Colchester Town Hall is located at 127 Norwich Avenue, Colchester, CT 06415.
Phone: 860‑536‑7200.
Neighborhoods
Colchester was settled and named for Colchester, England, in 1699.
Beginnings [1]
There can be but little doubt but that Nathaniel Foote could have justly claimed to be the father of Colchester. He was the grandson of Nathaniel Foote, who early in the seventeenth century emigrated from Colchester, England, to the Colony of Connecticut. His grandson, Nathaniel Foote (3rd), in the latter part of the 17th century was a resident of Wethersfield, and while there obtained a grant from one Owaneco, a sachem of the Mohegan Indians, of a large tract of land including a large part if not the whole of the present town of Colchester. By the terms of this grant, Foote undertook to distribute the land, except fifty acres retained for himself, among the settlers thereon. He undoubtedly intended to settle himself upon this fifty-acre tract, but, his health having failed him, he never personally took possession.
Up to about the year 1703, the land in the town, except the fifty acres of Foote's tract and possibly the "Jeremiah's Farm," was held in common by the settlers; but about that time steps were taken for its division among them, and shortly a town measurer was appointed to measure and set off allotments of land to the persons entitled to it. The first grants upon the record appeared to have been made at a town meeting, January 11th, 1703, when a large number of grants were made by the town.

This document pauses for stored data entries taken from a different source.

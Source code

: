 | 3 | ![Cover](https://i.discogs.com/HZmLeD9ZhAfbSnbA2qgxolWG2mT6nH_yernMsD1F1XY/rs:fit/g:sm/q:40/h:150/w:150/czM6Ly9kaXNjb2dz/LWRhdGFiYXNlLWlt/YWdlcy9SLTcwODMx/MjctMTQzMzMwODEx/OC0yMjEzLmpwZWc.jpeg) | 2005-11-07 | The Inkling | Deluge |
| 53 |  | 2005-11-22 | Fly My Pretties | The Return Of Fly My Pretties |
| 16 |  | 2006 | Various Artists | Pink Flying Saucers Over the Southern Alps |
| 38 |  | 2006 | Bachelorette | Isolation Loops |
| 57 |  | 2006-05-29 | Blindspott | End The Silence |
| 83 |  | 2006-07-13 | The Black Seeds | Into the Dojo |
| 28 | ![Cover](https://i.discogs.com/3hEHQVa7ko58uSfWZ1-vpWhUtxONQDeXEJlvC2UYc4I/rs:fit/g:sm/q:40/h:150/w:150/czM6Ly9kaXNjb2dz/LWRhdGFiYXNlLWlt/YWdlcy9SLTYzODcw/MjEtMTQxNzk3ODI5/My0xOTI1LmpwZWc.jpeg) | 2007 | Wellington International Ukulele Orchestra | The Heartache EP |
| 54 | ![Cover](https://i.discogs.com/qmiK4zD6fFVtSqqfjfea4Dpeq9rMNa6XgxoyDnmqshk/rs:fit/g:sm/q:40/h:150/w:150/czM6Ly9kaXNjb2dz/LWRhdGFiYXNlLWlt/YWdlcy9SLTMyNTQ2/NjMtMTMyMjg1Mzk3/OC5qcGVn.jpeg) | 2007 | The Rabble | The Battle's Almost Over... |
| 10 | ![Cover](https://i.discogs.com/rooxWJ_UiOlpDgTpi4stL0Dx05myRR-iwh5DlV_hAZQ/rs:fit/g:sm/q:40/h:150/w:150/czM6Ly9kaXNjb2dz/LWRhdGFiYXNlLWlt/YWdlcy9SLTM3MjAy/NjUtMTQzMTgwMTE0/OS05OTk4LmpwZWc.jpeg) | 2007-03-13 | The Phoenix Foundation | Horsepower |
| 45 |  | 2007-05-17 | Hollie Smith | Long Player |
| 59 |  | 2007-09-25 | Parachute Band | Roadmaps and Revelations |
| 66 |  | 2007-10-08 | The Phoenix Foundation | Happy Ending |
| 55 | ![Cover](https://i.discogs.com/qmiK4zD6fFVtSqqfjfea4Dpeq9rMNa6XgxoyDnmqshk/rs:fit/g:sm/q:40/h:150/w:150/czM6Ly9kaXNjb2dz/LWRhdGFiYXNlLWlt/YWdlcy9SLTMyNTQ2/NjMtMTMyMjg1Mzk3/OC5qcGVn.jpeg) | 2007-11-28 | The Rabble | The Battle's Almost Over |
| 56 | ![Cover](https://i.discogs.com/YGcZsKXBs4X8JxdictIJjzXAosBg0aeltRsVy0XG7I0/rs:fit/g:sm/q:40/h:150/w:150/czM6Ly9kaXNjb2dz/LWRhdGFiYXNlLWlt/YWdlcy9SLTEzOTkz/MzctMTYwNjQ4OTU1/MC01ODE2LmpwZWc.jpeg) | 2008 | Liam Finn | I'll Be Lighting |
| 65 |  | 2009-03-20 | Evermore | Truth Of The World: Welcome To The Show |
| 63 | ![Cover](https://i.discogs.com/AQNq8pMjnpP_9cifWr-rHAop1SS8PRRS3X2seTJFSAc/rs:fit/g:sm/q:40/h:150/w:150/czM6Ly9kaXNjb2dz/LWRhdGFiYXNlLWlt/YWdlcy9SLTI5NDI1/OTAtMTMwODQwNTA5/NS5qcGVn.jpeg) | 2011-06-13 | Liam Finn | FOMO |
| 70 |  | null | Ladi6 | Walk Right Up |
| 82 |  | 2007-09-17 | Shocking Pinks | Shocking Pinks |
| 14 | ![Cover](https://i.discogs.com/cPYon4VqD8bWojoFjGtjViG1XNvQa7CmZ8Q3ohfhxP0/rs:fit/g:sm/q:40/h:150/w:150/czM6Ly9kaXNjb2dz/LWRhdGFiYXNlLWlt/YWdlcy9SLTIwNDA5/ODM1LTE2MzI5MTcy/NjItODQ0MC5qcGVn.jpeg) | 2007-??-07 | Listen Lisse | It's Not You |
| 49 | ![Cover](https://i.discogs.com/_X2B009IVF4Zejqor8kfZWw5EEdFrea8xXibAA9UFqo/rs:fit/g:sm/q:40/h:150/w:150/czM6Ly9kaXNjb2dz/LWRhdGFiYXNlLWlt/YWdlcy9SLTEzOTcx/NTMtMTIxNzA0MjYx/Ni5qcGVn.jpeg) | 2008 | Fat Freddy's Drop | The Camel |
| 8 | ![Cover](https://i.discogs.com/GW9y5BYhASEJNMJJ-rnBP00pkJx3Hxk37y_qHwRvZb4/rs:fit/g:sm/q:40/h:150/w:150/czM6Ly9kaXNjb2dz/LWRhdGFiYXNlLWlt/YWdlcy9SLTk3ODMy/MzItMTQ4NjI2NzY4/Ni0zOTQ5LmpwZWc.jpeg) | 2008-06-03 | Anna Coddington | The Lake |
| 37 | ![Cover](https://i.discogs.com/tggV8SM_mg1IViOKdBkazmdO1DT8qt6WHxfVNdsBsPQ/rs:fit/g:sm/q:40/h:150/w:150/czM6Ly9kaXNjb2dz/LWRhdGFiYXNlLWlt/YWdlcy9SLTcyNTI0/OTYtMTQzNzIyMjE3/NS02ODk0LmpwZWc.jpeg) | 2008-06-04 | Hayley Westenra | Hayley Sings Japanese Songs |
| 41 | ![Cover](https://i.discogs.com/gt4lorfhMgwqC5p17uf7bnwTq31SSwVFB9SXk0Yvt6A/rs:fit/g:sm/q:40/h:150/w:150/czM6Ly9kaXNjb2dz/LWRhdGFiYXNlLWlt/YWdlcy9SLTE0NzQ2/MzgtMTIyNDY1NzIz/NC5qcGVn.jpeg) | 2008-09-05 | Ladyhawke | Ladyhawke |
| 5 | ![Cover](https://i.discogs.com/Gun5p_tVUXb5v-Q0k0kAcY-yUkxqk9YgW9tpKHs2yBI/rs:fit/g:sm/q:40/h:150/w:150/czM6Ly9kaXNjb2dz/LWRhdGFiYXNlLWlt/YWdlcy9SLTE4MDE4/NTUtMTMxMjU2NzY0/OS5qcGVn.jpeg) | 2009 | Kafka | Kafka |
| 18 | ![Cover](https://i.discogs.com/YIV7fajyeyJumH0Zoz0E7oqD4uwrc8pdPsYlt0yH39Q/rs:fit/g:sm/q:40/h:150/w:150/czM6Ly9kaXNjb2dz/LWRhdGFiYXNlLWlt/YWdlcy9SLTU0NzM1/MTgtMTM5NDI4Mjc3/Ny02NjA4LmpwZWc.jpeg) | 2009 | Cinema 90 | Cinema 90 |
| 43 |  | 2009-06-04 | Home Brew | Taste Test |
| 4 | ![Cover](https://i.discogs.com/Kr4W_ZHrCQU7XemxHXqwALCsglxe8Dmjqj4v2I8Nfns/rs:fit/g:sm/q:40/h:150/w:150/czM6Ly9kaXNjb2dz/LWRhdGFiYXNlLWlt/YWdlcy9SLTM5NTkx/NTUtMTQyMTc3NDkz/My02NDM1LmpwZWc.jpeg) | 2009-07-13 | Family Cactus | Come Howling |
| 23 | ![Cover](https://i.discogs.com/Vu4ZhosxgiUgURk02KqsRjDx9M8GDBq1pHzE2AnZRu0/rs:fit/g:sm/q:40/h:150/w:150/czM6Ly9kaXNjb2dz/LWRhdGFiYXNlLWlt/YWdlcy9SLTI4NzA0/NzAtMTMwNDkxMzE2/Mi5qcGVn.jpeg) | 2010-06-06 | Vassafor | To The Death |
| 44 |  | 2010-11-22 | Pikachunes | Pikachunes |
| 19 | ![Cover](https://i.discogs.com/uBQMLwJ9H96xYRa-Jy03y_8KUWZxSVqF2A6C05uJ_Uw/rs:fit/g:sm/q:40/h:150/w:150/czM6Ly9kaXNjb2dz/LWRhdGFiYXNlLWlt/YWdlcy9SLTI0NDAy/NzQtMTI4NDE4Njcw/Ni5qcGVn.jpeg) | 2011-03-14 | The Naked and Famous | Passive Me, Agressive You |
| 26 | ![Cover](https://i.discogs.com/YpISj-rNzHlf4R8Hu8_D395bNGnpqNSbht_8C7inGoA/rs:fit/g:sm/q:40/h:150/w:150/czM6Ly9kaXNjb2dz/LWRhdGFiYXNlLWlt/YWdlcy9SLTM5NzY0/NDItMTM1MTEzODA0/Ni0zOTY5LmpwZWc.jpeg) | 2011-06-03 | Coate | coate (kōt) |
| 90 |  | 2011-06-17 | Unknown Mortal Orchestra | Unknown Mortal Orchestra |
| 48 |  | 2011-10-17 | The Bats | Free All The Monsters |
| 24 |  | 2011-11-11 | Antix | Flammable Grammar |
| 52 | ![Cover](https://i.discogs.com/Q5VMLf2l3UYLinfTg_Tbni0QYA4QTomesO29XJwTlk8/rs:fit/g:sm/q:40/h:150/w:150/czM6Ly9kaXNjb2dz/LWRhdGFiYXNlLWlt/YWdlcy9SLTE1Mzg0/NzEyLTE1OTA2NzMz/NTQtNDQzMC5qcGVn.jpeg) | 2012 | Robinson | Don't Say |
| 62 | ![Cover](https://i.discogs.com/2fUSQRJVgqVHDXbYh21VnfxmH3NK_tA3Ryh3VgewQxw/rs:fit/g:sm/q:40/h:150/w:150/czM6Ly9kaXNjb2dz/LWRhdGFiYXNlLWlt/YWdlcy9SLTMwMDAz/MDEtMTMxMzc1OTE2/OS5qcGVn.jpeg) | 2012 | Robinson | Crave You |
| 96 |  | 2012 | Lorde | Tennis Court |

The first to be recorded was the one allotted to Samuel Loomis and John Skinner, the latter the father of the first white child, but the description is so indefinite that it is impossible to locate it. Then followed the records of a large number of grants, but as the descriptions of none of them are more definite than this first one, it is impossible to locate them. It may be said, in passing, that one of the fields on the north side of Packwood Lane was formerly known as the "Loomis lot." This may be the location of that first grant to Samuel Loomis. While these grants cannot be definitely located, it is certain that the first settlement in the town was made upon the property now owned by Mr. Hamilton Wallis.
During the early years of its history, the town and church were one, and therefore the history of the town during these years includes the history of the Congregational church. In 1702 a town meeting had authorized the employment of a minister for the church, and had fixed his salary at forty pounds per annum. In October, 1703, the General Court of the Colony had authorized the organization of a church in the town, and this organization had been effected December 20th of the same year. In 1725 the General Court established a new parish which included the southern part of Colchester and the northern part of the Town of Lyme, which they called Salem. This continued as a separate parish, but was not organized as a separate town until 1819. Again, in October, 1728, the General Court created another parish in the western part of the town, which was called Westchester, which still exists under that name and continues to be a part of the town of Colchester. Obviously, upon the creation of these new parishes, it was impossible to call upon the inhabitants of the entire town to support these several parishes or to exercise control over them, and so there was created what were known as "Ecclesiastical Societies" having jurisdiction over ecclesiastical affairs, within the limits of the parishes. How these were supported is unknown; whether by some system of taxation, as had been the case before, or by voluntary contributions, cannot be definitely ascertained at this time.